Perhaps the most entertaining and original of all the sketches is that of the fast schoolmistress, Mrs. FitzHenry, who abhors so thoroughly the didactic art, that she sets up a school with no affectation in it of teaching anything useful or serious, and fails dismally, owing to the elopement of one of her girls with that "young agricultural labourer who did odd jobs in the garden." Like all the rattling, rather light-headed characters, she is drawn with a real tenderness by the author. She is compelled by stern destiny to try a regular school at Sydenham, in connection with the classes in the Crystal Palace, and when the heroine visits her there she asks the meaning of a sound of bell-ringing, which had not been usual in the fashionable and useless school at Richmond, " Oh I that's the bell for the girls to go into school," answered Mrs. Fitzflenry. "This is an awful place. It's like an infirmary, or a prison, or a mad- house, or something of that kind. But I'm obliged to do it. The more bells you ring the better. It gives a notion of order." More might have been made of Mrs. FitzHenry. The lady who keeps a school, and has a contempt for it, really sympathizing with the fast gay world, and not prudent enough to conceal her state of mind from parents and guardians, is a new character.
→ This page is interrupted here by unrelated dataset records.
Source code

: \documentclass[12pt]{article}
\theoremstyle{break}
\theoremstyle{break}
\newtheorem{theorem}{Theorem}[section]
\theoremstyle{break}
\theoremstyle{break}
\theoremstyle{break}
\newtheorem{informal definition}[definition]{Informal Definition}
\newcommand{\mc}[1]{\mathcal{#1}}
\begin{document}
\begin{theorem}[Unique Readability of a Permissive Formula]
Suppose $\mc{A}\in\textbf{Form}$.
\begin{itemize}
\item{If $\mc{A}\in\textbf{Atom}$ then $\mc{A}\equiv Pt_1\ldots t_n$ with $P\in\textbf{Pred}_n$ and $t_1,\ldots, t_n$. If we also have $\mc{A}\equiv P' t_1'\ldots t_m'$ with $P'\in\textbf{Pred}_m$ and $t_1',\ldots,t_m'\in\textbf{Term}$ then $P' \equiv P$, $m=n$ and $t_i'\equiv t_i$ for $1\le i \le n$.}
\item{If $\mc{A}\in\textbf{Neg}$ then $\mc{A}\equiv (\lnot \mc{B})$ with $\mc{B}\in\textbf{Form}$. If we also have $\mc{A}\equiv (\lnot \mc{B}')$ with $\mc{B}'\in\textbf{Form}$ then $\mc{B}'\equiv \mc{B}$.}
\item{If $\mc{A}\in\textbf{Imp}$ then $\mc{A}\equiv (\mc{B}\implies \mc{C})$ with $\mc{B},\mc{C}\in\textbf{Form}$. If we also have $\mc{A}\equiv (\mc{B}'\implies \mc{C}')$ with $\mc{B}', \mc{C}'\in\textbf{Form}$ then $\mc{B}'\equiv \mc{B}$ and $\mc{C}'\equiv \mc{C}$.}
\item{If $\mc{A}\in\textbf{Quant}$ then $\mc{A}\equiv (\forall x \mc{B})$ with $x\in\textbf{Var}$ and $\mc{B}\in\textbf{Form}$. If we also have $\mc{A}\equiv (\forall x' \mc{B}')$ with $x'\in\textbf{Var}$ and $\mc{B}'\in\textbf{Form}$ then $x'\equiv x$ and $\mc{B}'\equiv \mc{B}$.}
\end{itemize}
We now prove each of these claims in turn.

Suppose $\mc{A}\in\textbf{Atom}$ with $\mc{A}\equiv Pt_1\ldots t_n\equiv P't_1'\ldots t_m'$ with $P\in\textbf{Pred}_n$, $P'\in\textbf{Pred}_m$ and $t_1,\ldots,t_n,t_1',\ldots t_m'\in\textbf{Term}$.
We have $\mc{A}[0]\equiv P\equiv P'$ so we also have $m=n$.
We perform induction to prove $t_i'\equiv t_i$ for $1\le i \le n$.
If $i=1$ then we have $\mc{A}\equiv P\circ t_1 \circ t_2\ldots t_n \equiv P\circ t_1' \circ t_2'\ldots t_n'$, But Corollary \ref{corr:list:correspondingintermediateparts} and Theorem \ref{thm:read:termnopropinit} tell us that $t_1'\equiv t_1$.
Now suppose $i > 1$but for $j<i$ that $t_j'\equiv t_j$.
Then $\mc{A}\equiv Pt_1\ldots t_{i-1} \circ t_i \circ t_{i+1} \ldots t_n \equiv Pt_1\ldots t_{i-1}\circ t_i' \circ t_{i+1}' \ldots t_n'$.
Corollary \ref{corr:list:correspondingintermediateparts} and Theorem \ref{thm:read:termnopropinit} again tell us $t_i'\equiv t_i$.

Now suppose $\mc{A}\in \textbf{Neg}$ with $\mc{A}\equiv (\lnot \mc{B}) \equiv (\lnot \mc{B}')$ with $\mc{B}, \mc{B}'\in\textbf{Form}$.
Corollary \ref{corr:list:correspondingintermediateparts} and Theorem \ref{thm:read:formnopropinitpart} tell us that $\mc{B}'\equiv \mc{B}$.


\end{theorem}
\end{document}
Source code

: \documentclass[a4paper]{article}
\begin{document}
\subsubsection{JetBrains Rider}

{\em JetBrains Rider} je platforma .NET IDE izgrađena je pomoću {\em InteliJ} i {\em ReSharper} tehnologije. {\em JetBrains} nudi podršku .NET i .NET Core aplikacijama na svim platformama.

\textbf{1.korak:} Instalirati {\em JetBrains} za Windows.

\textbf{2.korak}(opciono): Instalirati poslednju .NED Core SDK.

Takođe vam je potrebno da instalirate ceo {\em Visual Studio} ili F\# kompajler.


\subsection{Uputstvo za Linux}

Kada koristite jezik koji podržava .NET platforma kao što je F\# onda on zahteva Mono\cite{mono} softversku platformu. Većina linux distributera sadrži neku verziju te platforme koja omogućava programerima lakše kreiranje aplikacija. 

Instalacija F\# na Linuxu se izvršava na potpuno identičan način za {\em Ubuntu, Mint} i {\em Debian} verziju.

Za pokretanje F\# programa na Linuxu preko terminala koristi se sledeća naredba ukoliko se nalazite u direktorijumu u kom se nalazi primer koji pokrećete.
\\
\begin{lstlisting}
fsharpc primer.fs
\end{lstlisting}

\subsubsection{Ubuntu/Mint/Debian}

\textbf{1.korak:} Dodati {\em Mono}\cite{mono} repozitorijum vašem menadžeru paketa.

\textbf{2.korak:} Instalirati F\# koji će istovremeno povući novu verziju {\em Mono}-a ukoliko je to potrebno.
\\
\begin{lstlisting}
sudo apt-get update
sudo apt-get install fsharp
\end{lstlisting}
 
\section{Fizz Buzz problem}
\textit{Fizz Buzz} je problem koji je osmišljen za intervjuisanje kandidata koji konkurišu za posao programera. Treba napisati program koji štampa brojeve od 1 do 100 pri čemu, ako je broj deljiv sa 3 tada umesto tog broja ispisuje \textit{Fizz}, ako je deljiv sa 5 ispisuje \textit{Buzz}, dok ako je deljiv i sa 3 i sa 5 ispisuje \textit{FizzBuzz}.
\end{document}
On the whole, though, as we have said, without any pretensions to art,—for Mr. Sutherland Edwards constantly varies his scene without the slightest purpose or any advantage to the story, and his dialogues are clever random productions, which rarely advance at all either the development of the plot or the delineation of eharacter,—the novel before us is as amusing a production as we have read for many months past. It has much of the conscious intellectual impudence of Mr. Charles Reade ; and Mr. Edwards sometimes draws out the absurdities of his characters in a series of mock-formal theses very much indeed in Mr. Reade's style, —as, for instance, in the account of what Mrs. Maynard's friends said to her when they came like Job's comforters to console her on the loss of her husband and her fortune. But with a good deal of Mr. Charles Reade's humour, he has not Mr. Charles Reade's deep-seated violence and breathlessness of conception. Mr. Charles Reade's genius not unfrequently reminds us of that wonderfully sublime conception apostrophized by the Mother of the Modern Gracchi in Martin Chuzzlewit as "Oh Gasping One !" when she reaches the confines of the intelligible world. Mr. Sutherland Edwards never gasps. He is impertinent enough, but keeps to the world of human impertinences. Even his Baroness Roupinkoff and his Prince Muchtofriski are farcical only in their names.. There is nothing really extravagant in him, for his best things are the registers of real observation. He shows in the case of his heroine that he can create a character which, though some- what faintly defined, and intellectually insignificant, has a real, though not very powerful, fascination of its own ; and we infer from this and one or two slight sketches in the book, that if he chose he might write a novel not only as full of point and as amusing as this, but with some pretension to intellectual strength and artistic unity as well.